Following the plain language analysis also comports with the American Rule that "[e]ach litigant pays his own attorney's fees, win or lose, unless a statute or contract provides otherwise." Hardt v. Reliance Standard Life Ins. Co. , 560 U.S. 242, 253, 130 S.Ct. 2149, 176 L.Ed.2d 998 (2010). "We ... will not deviate from the American Rule absent explicit statutory authority." Baker Botts L.L.P. v. ASARCO LLC , 576 U.S. 121, 126, 135 S.Ct. 2158, 192 L.Ed.2d 208 (2015) (quotation omitted). Under the plain language of §§ 503(b)(3)(D) and (b)(4), Congress did not authorize a shift of responsibility for attorneys’ fees in chapter 7. "Because the text does not authorize fee shifting in chapter 7, the inquiry could end there." In re Enloe , No. 14-36358, 2016 WL 4595921, at *3 (Bankr. S.D. Tex. Sept. 1, 2016).

The plain and unambiguous language of § 503(b)(3)(D) is conclusive – substantial contribution claims are allowed as administrative expenses only in Chapters 9 and 11, not in Chapter 7.

2. To ignore "under chapter 9 or 11 of this title" would render that phrase superfluous

Other canons of statutory construction compel this same result. First, Congress chose to include the words "under chapter 9 or 11" in § 503(b)(3)(D). It could have written the statute to state that a creditor who makes "a substantial contribution in a case" can apply for an administrative expense claim, making no reference to any chapter of the Bankruptcy Code. As an example, we need look no further than the two subsections that immediately precede § 503(b)(3)(D). Neither of those subsections are limited to cases under certain chapters of the Bankruptcy Code. 11 U.S.C. §§ 503(b)(3)(B) and (b)(3)(C).

What would be the purpose of the Congressional decision to include the phrase "under chapter 9 or 11" except to limit substantial contribution claims to cases under those chapters? To ignore those five words is to violate "one of the most basic interpretive canons, that a statute should be construed so that effect is given to all its provisions, so that no part will be inoperative or superfluous, void or insignificant[.]" Corley v.

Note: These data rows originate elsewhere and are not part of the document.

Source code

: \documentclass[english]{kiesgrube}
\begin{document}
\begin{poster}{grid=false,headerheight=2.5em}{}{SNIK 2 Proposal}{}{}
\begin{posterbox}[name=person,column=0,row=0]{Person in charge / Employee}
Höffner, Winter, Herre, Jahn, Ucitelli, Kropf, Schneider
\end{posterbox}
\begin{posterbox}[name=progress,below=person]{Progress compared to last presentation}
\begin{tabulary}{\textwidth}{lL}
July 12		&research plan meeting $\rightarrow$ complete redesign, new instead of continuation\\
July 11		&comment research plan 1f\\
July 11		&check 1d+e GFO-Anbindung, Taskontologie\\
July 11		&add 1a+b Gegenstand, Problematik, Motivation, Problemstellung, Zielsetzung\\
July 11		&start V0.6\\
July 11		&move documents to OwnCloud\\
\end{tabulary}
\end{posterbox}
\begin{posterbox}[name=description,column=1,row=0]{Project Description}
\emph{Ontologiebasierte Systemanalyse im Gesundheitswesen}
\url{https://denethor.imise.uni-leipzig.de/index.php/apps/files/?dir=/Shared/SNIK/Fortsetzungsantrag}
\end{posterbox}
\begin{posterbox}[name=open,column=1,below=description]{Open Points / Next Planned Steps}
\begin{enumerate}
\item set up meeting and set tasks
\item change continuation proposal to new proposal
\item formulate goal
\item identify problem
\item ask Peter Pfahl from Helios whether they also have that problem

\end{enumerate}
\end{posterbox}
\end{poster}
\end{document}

United States , 556 U.S. 303, 314, 129 S.Ct. 1558, 173 L.Ed.2d 443 (2009) (quotation omitted). See Peterson , 152 B.R. at 614 (footnote omitted) ("[I]f a creditor who makes a substantial contribution in a Chapter 12 proceeding is entitled to compensation for its expenses under § 503(b), the phrase ‘in a case under Chapter 9 or 11 of this title’ in subsection (3)(D) would be merely excess verbiage.").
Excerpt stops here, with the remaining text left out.